Nigel Alston, co-chairman of the theater festival's fundraising committee, said Hamlin died early June 6. Hamlin's family declined to comment on his cause of death, but had previously said he was recovering at home after a stint in intensive care.

At a news conference at Arts Council Theatre, Alston and others offered remembrances of Hamlin, who was the festival's founding artistic director and producer.
"Larry did a great job of creating a solid foundation for the future," Winston-Salem Mayor Allen Joines said. "He was such an important part of the Winston-Salem mosaic."
Hamlin was known for wearing big sunglasses and the color purple. He often described things as "marvtastic" - a personal expression he created from the words "marvelous" and "fantastic."

A Reidsville native, Hamlin attended Brown University and returned to North Carolina, founding the N.C. Black Repertory Company in 1979.

The National Black Theatre Festival, which is a program of the repertory company, began in 1989 and attracts thousands of people to Winston-Salem every summer. At the first festival, Hamlin proclaimed the event would mean "black theater will never become isolated and fragmented again."

Some black actors credit the festival with raising their profiles.

Kim Brockington, who appears in the CBS soap opera "Guiding Light," said starring in "Letters from a New England Negro" at the 1991 festival was important for her career.

"It was such an exciting thing for me," she said during the news conference. "It was my first really big job. After that, I continued to work as an actress."

Garland Lee Thompson Sr., one of the co-founders of the Frank Silvera Writers' Workshop in Harlem, N.Y., has been attending the festival since it started.

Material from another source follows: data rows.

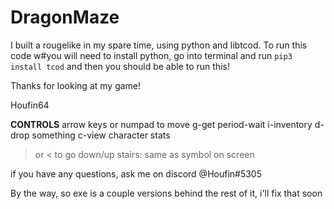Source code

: # DragonMaze
I built a rougelike in my spare time, using python and libtcod.  To run this code w#you will need to install python, go into terminal and run `pip3 install tcod` and then you should be able to run this!

Thanks for looking at my game!

Houfin64

__CONTROLS__
arrow keys or numpad to move
g-get
period-wait
i-inventory
d-drop something
c-view character stats
> or < to go down/up stairs: same as symbol on screen

if you have any questions, ask me on discord @Houfin#5305

By the way, so exe is a couple versions behind the rest of it, i'll fix that soon
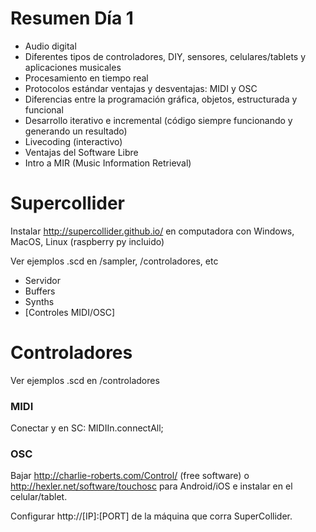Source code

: # Resumen Día 1
* Audio digital
* Diferentes tipos de controladores, DIY, sensores, celulares/tablets y aplicaciones musicales
* Procesamiento en tiempo real
* Protocolos estándar ventajas y desventajas: MIDI y OSC
* Diferencias entre la programación gráfica, objetos, estructurada y funcional
* Desarrollo iterativo e incremental (código siempre funcionando y generando un resultado)
* Livecoding (interactivo)
* Ventajas del Software Libre
* Intro a MIR (Music Information Retrieval)

# Supercollider

Instalar http://supercollider.github.io/ en computadora con Windows, MacOS, Linux (raspberry py incluido)

Ver ejemplos .scd en /sampler, /controladores, etc

* Servidor
* Buffers
* Synths
* [Controles MIDI/OSC]

# Controladores

Ver ejemplos .scd en /controladores

### MIDI

Conectar y en SC: MIDIIn.connectAll;

### OSC

Bajar http://charlie-roberts.com/Control/ (free software) o http://hexler.net/software/touchosc para Android/iOS e instalar en el celular/tablet. 

Configurar http://[IP]:[PORT] de la máquina que corra SuperCollider.

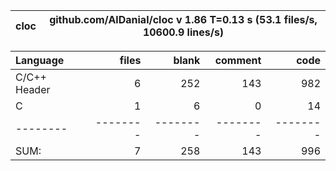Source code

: cloc|github.com/AlDanial/cloc v 1.86  T=0.13 s (53.1 files/s, 10600.9 lines/s)
--- | ---

Language|files|blank|comment|code
:-------|-------:|-------:|-------:|-------:
C/C++ Header|6|252|143|982
C|1|6|0|14
--------|--------|--------|--------|--------
SUM:|7|258|143|996
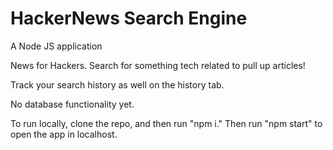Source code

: # HackerNews Search Engine

A Node JS application

News for Hackers. Search for something tech related to pull up articles!

Track your search history as well on the history tab.

No database functionality yet.

To run locally, clone the repo, and then run "npm i." Then run "npm start" to open the app in localhost.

He remembers when Hamlin first told him in 1985 of the idea for the event.
"I told him, 'Larry, I have no idea how you are going to do this,'" he said. "It seemed an awesome and almost impossible undertaking."

While the festival has sometimes struggled to raise money, the event has continued every year, becoming an economic boon for the city.

This year's festival will go on as scheduled, starting July 30, though Alston said organizers will have mixed emotions.

"The sadness is because he isn't here, the happiness is that he lived his dream," Alston said.

Cheryl E. Oliver, who has been interim director of the festival since Hamlin became ill last summer, will lead the organization at least through this year's festival, officials said.